───── Data for review ─────

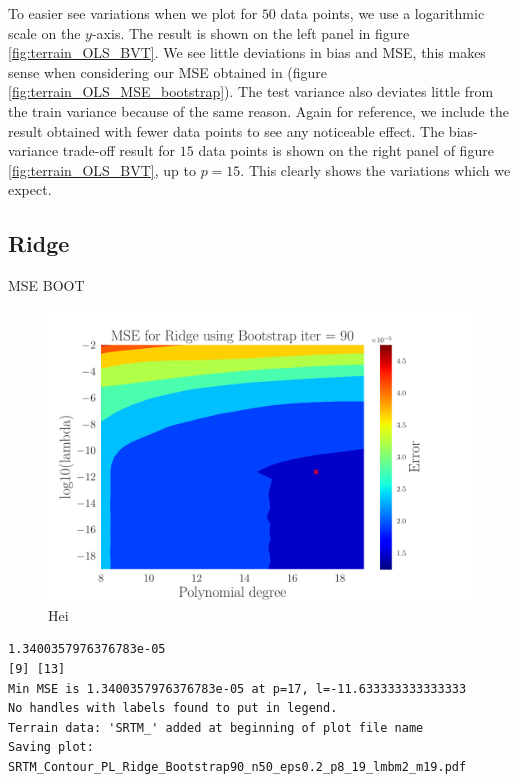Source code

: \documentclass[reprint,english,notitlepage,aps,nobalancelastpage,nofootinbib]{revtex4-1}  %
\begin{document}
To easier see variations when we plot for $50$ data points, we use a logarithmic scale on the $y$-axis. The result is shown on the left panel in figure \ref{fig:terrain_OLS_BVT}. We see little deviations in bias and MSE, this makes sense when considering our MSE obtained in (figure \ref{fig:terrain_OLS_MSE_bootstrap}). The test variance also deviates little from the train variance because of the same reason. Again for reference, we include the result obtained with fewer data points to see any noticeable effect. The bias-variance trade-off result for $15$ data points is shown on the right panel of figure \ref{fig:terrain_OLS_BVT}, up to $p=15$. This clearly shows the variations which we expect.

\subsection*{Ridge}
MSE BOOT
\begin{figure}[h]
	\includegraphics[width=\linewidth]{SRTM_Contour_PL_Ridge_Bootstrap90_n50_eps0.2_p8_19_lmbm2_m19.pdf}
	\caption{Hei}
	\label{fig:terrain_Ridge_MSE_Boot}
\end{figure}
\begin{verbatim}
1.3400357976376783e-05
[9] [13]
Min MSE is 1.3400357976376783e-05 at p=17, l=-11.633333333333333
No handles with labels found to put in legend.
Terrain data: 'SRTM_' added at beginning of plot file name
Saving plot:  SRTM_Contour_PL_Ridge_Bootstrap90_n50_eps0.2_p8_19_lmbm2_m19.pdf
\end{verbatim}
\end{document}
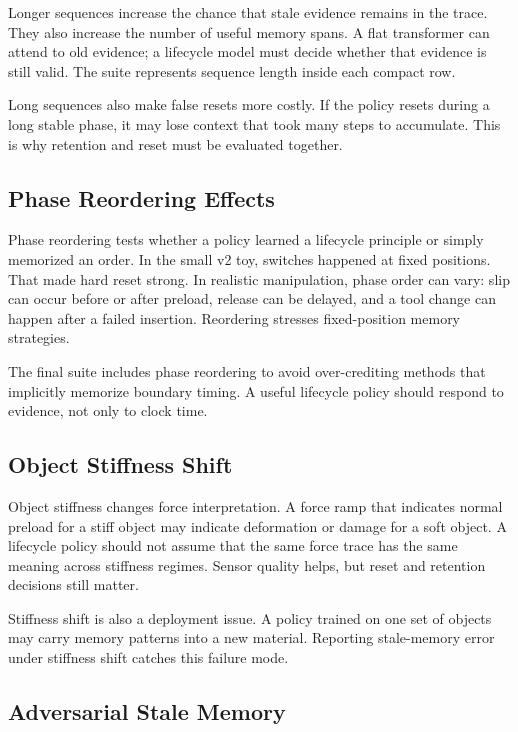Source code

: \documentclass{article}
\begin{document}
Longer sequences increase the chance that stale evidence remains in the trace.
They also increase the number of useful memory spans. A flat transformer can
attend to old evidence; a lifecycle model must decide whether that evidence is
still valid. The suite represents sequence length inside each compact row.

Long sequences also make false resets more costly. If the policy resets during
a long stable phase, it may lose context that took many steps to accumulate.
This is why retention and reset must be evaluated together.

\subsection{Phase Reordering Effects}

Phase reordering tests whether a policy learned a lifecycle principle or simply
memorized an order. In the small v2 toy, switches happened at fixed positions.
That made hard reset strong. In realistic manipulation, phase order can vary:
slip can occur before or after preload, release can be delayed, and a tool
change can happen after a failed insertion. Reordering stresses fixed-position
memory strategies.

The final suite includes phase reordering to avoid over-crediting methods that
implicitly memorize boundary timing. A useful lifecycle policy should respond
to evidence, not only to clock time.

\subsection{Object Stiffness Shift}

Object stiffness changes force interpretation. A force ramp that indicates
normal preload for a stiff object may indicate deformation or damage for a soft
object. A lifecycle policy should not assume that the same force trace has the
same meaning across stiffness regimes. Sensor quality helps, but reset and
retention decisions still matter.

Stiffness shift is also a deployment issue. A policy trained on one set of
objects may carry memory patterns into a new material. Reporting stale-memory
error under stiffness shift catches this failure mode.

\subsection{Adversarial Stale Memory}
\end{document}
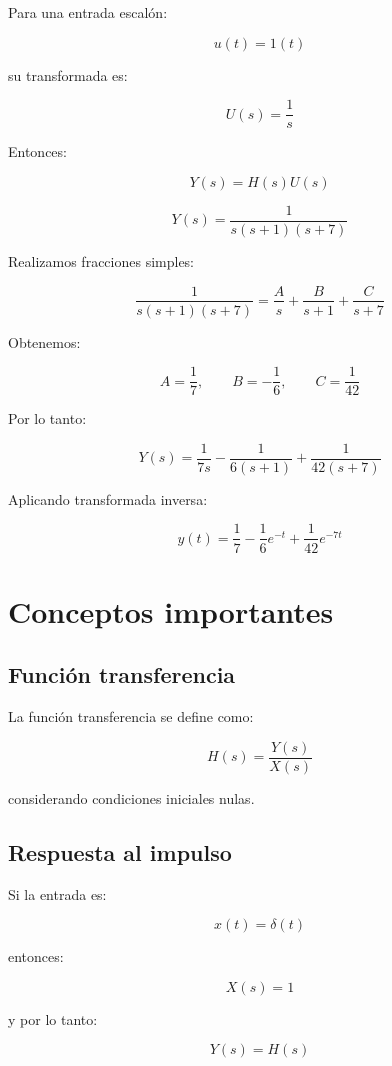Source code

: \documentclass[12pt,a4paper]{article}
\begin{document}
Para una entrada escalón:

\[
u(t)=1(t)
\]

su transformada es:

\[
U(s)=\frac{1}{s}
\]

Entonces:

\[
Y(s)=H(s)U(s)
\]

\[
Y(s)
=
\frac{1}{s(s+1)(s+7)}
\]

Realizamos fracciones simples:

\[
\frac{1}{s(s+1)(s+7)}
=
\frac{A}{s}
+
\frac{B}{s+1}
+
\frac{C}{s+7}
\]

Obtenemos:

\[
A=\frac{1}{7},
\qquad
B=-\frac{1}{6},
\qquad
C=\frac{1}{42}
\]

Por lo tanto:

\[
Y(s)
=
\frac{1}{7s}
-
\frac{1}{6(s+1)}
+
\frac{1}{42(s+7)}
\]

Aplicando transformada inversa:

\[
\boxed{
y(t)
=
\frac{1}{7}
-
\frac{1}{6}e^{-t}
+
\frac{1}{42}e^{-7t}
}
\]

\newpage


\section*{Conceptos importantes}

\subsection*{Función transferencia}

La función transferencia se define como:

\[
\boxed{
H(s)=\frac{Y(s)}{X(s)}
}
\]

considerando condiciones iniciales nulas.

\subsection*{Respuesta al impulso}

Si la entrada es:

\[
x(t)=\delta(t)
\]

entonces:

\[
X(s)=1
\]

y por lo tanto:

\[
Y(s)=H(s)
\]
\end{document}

─────

**Work to be completed:** Your task is to reproduce every record exactly while omitting the pictures.

**Task solution:**
Source code

: \documentclass[reprint,english,notitlepage,aps,nobalancelastpage,nofootinbib]{revtex4-1}  %
\begin{document}
To easier see variations when we plot for $50$ data points, we use a logarithmic scale on the $y$-axis. The result is shown on the left panel in figure \ref{fig:terrain_OLS_BVT}. We see little deviations in bias and MSE, this makes sense when considering our MSE obtained in (figure \ref{fig:terrain_OLS_MSE_bootstrap}). The test variance also deviates little from the train variance because of the same reason. Again for reference, we include the result obtained with fewer data points to see any noticeable effect. The bias-variance trade-off result for $15$ data points is shown on the right panel of figure \ref{fig:terrain_OLS_BVT}, up to $p=15$. This clearly shows the variations which we expect.

\subsection*{Ridge}
MSE BOOT
\begin{figure}[h]
	\includegraphics[width=\linewidth]{SRTM_Contour_PL_Ridge_Bootstrap90_n50_eps0.2_p8_19_lmbm2_m19.pdf}
	\caption{Hei}
	\label{fig:terrain_Ridge_MSE_Boot}
\end{figure}
\begin{verbatim}
1.3400357976376783e-05
[9] [13]
Min MSE is 1.3400357976376783e-05 at p=17, l=-11.633333333333333
No handles with labels found to put in legend.
Terrain data: 'SRTM_' added at beginning of plot file name
Saving plot:  SRTM_Contour_PL_Ridge_Bootstrap90_n50_eps0.2_p8_19_lmbm2_m19.pdf
\end{verbatim}
\end{document}
Source code

: \documentclass{article}
\begin{document}
Longer sequences increase the chance that stale evidence remains in the trace.
They also increase the number of useful memory spans. A flat transformer can
attend to old evidence; a lifecycle model must decide whether that evidence is
still valid. The suite represents sequence length inside each compact row.

Long sequences also make false resets more costly. If the policy resets during
a long stable phase, it may lose context that took many steps to accumulate.
This is why retention and reset must be evaluated together.

\subsection{Phase Reordering Effects}

Phase reordering tests whether a policy learned a lifecycle principle or simply
memorized an order. In the small v2 toy, switches happened at fixed positions.
That made hard reset strong. In realistic manipulation, phase order can vary:
slip can occur before or after preload, release can be delayed, and a tool
change can happen after a failed insertion. Reordering stresses fixed-position
memory strategies.

The final suite includes phase reordering to avoid over-crediting methods that
implicitly memorize boundary timing. A useful lifecycle policy should respond
to evidence, not only to clock time.

\subsection{Object Stiffness Shift}

Object stiffness changes force interpretation. A force ramp that indicates
normal preload for a stiff object may indicate deformation or damage for a soft
object. A lifecycle policy should not assume that the same force trace has the
same meaning across stiffness regimes. Sensor quality helps, but reset and
retention decisions still matter.

Stiffness shift is also a deployment issue. A policy trained on one set of
objects may carry memory patterns into a new material. Reporting stale-memory
error under stiffness shift catches this failure mode.

\subsection{Adversarial Stale Memory}
\end{document}
Source code

: \documentclass[12pt,a4paper]{article}
\begin{document}
Para una entrada escalón:

\[
u(t)=1(t)
\]

su transformada es:

\[
U(s)=\frac{1}{s}
\]

Entonces:

\[
Y(s)=H(s)U(s)
\]

\[
Y(s)
=
\frac{1}{s(s+1)(s+7)}
\]

Realizamos fracciones simples:

\[
\frac{1}{s(s+1)(s+7)}
=
\frac{A}{s}
+
\frac{B}{s+1}
+
\frac{C}{s+7}
\]

Obtenemos:

\[
A=\frac{1}{7},
\qquad
B=-\frac{1}{6},
\qquad
C=\frac{1}{42}
\]

Por lo tanto:

\[
Y(s)
=
\frac{1}{7s}
-
\frac{1}{6(s+1)}
+
\frac{1}{42(s+7)}
\]

Aplicando transformada inversa:

\[
\boxed{
y(t)
=
\frac{1}{7}
-
\frac{1}{6}e^{-t}
+
\frac{1}{42}e^{-7t}
}
\]

\newpage


\section*{Conceptos importantes}

\subsection*{Función transferencia}

La función transferencia se define como:

\[
\boxed{
H(s)=\frac{Y(s)}{X(s)}
}
\]

considerando condiciones iniciales nulas.

\subsection*{Respuesta al impulso}

Si la entrada es:

\[
x(t)=\delta(t)
\]

entonces:

\[
X(s)=1
\]

y por lo tanto:

\[
Y(s)=H(s)
\]
\end{document}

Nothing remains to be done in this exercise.